La relation de Marco Pannella ouvrira la discussion, avec l'introduction aux travaux de Nick Harman, rédacteur-en-chef de L'Economist, l'hebdomadaire politico-économique le plus influent du monde, qui a engagé depuis quelques mois une campagne pour le retour du contrôle de l'état sur un territoire abandonné à la libéralisation sauvage et criminelle. Et la discussion pourra se fonder sur les résultats du Colloque de Bruxelles, dont les actes sont désormais disponibles, en volume et en trois langues (italien, anglais, français). De ce Colloque, malgré et grâce aux différentes perspectives, juridique, médicale, criminologique, économique, philosophique, une vérité de fond est ressortie: le prohibitionnisme transforme un problème sanitaire, social et - je veux ajouter - de marché (c'est-à-dire de règles, et de règles qui peuvent et qui doivent être respectées) en un problème d'ordre public.

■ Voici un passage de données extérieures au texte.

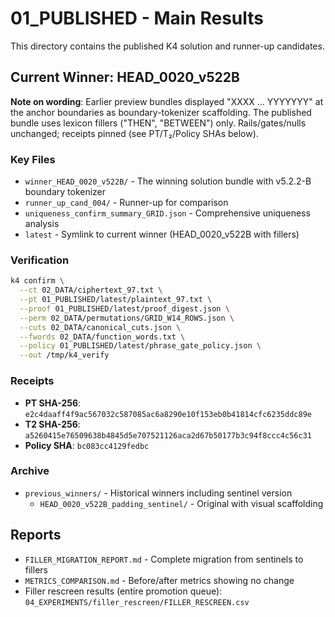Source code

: # 01_PUBLISHED - Main Results

This directory contains the published K4 solution and runner-up candidates.

## Current Winner: HEAD_0020_v522B

**Note on wording**: Earlier preview bundles displayed "XXXX … YYYYYYY" at the anchor boundaries as boundary-tokenizer scaffolding. The published bundle uses lexicon fillers ("THEN", "BETWEEN") only. Rails/gates/nulls unchanged; receipts pinned (see PT/T₂/Policy SHAs below).

### Key Files
- `winner_HEAD_0020_v522B/` - The winning solution bundle with v5.2.2-B boundary tokenizer
- `runner_up_cand_004/` - Runner-up for comparison
- `uniqueness_confirm_summary_GRID.json` - Comprehensive uniqueness analysis
- `latest` - Symlink to current winner (HEAD_0020_v522B with fillers)

### Verification
```bash
k4 confirm \
  --ct 02_DATA/ciphertext_97.txt \
  --pt 01_PUBLISHED/latest/plaintext_97.txt \
  --proof 01_PUBLISHED/latest/proof_digest.json \
  --perm 02_DATA/permutations/GRID_W14_ROWS.json \
  --cuts 02_DATA/canonical_cuts.json \
  --fwords 02_DATA/function_words.txt \
  --policy 01_PUBLISHED/latest/phrase_gate_policy.json \
  --out /tmp/k4_verify
```

### Receipts
- **PT SHA-256**: `e2c4daaff4f9ac567032c587085ac6a8290e10f153eb0b41814cfc6235ddc89e`
- **T2 SHA-256**: `a5260415e76509638b4845d5e707521126aca2d67b50177b3c94f8ccc4c56c31`
- **Policy SHA**: `bc083cc4129fedbc`

### Archive
- `previous_winners/` - Historical winners including sentinel version
  - `HEAD_0020_v522B_padding_sentinel/` - Original with visual scaffolding

## Reports
- `FILLER_MIGRATION_REPORT.md` - Complete migration from sentinels to fillers
- `METRICS_COMPARISON.md` - Before/after metrics showing no change
- Filler rescreen results (entire promotion queue): `04_EXPERIMENTS/filler_rescreen/FILLER_RESCREEN.csv`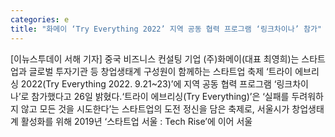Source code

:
 ```yaml
---
categories: e
title: "화메이 ‘Try Everything 2022’ 지역 공동 협력 프로그램 ‘링크차이나’ 참가"
---
```

[이뉴스투데이 서해 기자] 중국 비즈니스 컨설팅 기업 (주)화메이(대표 최영희)는 스타트업과 글로벌 투자기관 등 창업생태계 구성원이 함께하는 스타트업 축제 ‘트라이 에브리싱 2022(Try Everything 2022. 9.21~23)’에 지역 공동 협력 프로그램 ‘링크차이나’로 참가했다고 26일 밝혔다.‘트라이 에브리싱(Try Everything)’은 ‘실패를 두려워하지 않고 모든 것을 시도한다’는 스타트업의 도전 정신을 담은 축제로, 서울시가 창업생태계 활성화를 위해 2019년 ‘스타트업 서울 : Tech Rise’에 이어 서울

Autrement dit de violence et d'illégalité. Tout prohibitionnisme est un défi très dangereux à la liberté personnelle, à la
maturité responsable des individus, à la croissance de conscience sur les risques de certains comportements, et chaque libéral et libertaire ne peut que le contraster. Mais ce prohibitionnisme, et son échec inévitable, est aujourd'hui la pire menace qui pèse sur la sécurité intérieure et internationale des états, sur la vie, la sécurité et la santé des personnes. Celui qui le sait aujourd'hui, a le devoir de s'organiser pour une guerre à la "guerre contre la drogue" qui sera - comme l'écrit Georg Thamm - non pas un signe de reddition mais, au contraire, la seule arme efficace pour atteindre les mêmes objectifs qu'espèrent les prohibitionnistes les plus aveugles (mais certainement pas ceux à la solde des mafias).